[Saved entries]
>>
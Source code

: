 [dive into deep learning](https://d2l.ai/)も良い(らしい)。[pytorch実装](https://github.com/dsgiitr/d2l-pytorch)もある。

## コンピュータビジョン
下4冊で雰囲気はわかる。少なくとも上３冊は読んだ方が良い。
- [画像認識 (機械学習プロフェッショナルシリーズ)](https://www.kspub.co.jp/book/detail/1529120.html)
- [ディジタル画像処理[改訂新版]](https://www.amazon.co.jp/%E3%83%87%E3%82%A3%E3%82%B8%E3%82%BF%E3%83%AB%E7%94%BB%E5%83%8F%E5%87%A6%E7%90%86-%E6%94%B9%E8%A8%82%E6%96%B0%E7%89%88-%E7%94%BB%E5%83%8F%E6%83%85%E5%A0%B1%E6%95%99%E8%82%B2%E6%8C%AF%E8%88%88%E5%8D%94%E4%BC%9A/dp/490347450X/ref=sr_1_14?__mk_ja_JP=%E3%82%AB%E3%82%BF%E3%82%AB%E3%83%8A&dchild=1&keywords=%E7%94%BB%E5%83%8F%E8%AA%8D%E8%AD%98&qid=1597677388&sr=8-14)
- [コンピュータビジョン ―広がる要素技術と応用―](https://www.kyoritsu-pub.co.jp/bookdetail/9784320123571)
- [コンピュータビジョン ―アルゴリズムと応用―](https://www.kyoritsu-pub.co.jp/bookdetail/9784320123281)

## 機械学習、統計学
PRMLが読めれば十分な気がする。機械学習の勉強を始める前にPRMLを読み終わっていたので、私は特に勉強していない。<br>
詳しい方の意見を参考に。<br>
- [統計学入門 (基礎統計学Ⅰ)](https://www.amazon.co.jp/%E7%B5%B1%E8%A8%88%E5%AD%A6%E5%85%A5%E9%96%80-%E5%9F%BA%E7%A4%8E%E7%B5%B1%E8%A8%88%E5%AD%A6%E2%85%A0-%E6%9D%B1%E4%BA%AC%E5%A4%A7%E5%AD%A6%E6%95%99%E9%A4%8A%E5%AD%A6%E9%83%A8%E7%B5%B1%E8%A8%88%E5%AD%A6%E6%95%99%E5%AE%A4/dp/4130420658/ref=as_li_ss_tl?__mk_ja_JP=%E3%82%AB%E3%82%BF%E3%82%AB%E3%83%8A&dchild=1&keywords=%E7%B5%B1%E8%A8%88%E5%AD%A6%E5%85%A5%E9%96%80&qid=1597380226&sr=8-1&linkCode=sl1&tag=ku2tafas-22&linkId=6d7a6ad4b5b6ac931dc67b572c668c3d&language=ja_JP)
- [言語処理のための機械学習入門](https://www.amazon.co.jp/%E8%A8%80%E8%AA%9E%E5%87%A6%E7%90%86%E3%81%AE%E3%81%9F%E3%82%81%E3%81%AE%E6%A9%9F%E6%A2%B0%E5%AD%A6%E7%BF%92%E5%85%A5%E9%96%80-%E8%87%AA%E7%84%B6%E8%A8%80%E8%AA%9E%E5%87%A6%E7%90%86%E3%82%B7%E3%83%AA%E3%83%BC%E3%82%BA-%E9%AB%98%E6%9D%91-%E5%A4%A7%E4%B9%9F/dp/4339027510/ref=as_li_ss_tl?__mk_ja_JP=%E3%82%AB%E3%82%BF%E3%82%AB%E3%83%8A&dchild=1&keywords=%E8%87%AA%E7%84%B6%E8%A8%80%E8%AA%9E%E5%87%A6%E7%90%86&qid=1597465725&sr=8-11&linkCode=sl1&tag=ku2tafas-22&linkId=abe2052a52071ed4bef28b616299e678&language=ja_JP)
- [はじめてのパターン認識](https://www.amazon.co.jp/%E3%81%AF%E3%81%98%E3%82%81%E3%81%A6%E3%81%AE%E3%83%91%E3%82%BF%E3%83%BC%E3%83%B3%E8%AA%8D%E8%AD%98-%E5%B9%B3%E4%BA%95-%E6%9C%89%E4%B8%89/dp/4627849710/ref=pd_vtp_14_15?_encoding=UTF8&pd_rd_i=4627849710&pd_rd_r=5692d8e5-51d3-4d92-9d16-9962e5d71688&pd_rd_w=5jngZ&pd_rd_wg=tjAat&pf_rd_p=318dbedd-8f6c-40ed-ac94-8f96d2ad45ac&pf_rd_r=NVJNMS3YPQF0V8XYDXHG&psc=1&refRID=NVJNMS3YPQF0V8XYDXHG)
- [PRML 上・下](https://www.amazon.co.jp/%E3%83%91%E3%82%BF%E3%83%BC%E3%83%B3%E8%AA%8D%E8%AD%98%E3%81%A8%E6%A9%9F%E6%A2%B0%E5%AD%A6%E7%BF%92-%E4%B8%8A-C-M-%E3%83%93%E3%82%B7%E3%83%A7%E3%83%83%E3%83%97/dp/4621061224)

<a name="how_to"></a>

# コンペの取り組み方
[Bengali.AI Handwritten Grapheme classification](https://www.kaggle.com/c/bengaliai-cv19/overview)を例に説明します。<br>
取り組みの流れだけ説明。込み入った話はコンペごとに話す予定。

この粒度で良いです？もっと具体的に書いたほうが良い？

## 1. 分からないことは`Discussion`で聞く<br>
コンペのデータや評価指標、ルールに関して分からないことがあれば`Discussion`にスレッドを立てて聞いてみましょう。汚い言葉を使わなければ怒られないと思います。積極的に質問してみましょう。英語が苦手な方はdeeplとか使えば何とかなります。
<<
To do: Select every line above that contains the word "コンピュータビジョン", and copy it.

Solution:
## コンピュータビジョン
- [コンピュータビジョン ―広がる要素技術と応用―](https://www.kyoritsu-pub.co.jp/bookdetail/9784320123571)
- [コンピュータビジョン ―アルゴリズムと応用―](https://www.kyoritsu-pub.co.jp/bookdetail/9784320123281)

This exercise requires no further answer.